The year-on-year growth in the number of executed contracts in the sector was 31.4% (from 3 million to 4 million). The volume of microloans was up 57.4% to the total of 45.5 billion rubles, while the aggregate portfolio of microloans grew 33.2% to 79.2 billion rubles. The volume of microloans extended to individual entrepreneurs grew from 2.3 billion rubles in the second quarter last year to 3.1 billion rubles for the same period of this year, while those to legal entities were up from 2.8 billion rubles to 4 billion rubles. The average amount of a loan to an individual rose to 9.7 thousand rubles (against 7.9 thousand for April – June 2015).

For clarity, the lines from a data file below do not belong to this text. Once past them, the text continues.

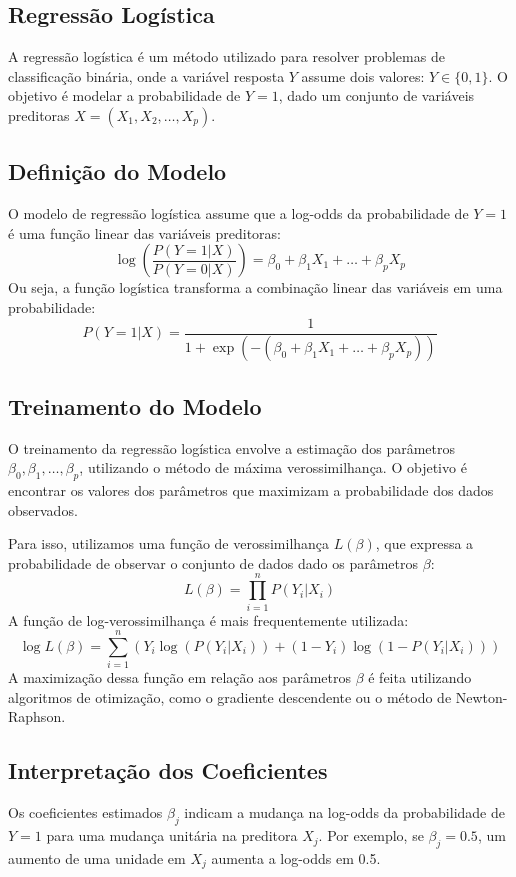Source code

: \documentclass{sciposter}
\begin{document}
\begin{multicols}{3}
\section{Regressão Logística}

A regressão logística é um método utilizado para resolver problemas de classificação binária, onde a variável resposta \(Y\) assume dois valores: \(Y \in \{0, 1\}\). O objetivo é modelar a probabilidade de \(Y = 1\), dado um conjunto de variáveis preditoras \(X = (X_1, X_2, \dots, X_p)\).

\subsection{Definição do Modelo}
O modelo de regressão logística assume que a log-odds da probabilidade de \(Y = 1\) é uma função linear das variáveis preditoras:
\[
\log\left(\frac{P(Y = 1|X)}{P(Y = 0|X)}\right) = \beta_0 + \beta_1 X_1 + \dots + \beta_p X_p
\]
Ou seja, a função logística transforma a combinação linear das variáveis em uma probabilidade:
\[
P(Y = 1|X) = \frac{1}{1 + \exp(-(\beta_0 + \beta_1 X_1 + \dots + \beta_p X_p))}
\]

\subsection{Treinamento do Modelo}
O treinamento da regressão logística envolve a estimação dos parâmetros \(\beta_0, \beta_1, \dots, \beta_p\), utilizando o método de máxima verossimilhança. O objetivo é encontrar os valores dos parâmetros que maximizam a probabilidade dos dados observados.

Para isso, utilizamos uma função de verossimilhança \(L(\beta)\), que expressa a probabilidade de observar o conjunto de dados dado os parâmetros \(\beta\):
\[
L(\beta) = \prod_{i=1}^{n} P(Y_i|X_i)
\]
A função de log-verossimilhança é mais frequentemente utilizada:
\[
\log L(\beta) = \sum_{i=1}^{n} \left( Y_i \log(P(Y_i|X_i)) + (1 - Y_i) \log(1 - P(Y_i|X_i)) \right)
\]
A maximização dessa função em relação aos parâmetros \(\beta\) é feita utilizando algoritmos de otimização, como o gradiente descendente ou o método de Newton-Raphson.

\subsection{Interpretação dos Coeficientes}
Os coeficientes estimados \(\beta_j\) indicam a mudança na log-odds da probabilidade de \(Y = 1\) para uma mudança unitária na preditora \(X_j\). Por exemplo, se \(\beta_j = 0.5\), um aumento de uma unidade em \(X_j\) aumenta a log-odds em 0.5.
    

\end{multicols}
\end{document}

The market average effective interest rate of the most popular microloans – payday loans (for a term of up to 1 month, for up to 30 thousand rubles) – was down 66.8 pp on the same period last year, to reach 613.2% per annum. As this takes place, the volume of payday loans in the total portfolio of MFOs is above 25% in 2016 Q2 microloans to individuals, according to the General Information on the 2016 Q2 Microfinance Market prepared by the Main Office of Microfinance Market and Financial Inclusion Methodology.

According to these data, there was also a notable decline in the numbers of other microfinance institutions: pawnshops (8,290 to 7,958 in 2016 Q2), credit consumer cooperatives (3,430 to 3,279) and agricultural consumer cooperatives (1,688 to 1,620).

The Bank of Russia will strike off pawnshops, credit consumer cooperatives and agricultural consumer cooperatives which fail to comply with or meet the regulator’s requirements as well as dormant entities. Also, a MFO can be removed from the register for failure to become a member of a self-regulatory organisation. In accordance with Federal Law No. 223-FZ, dated 13 July 2015, ‘On Self-Regulatory Organisations in the Financial Market’, such membership is mandatory provided there is a self- regulatory organisation of the appropriate type.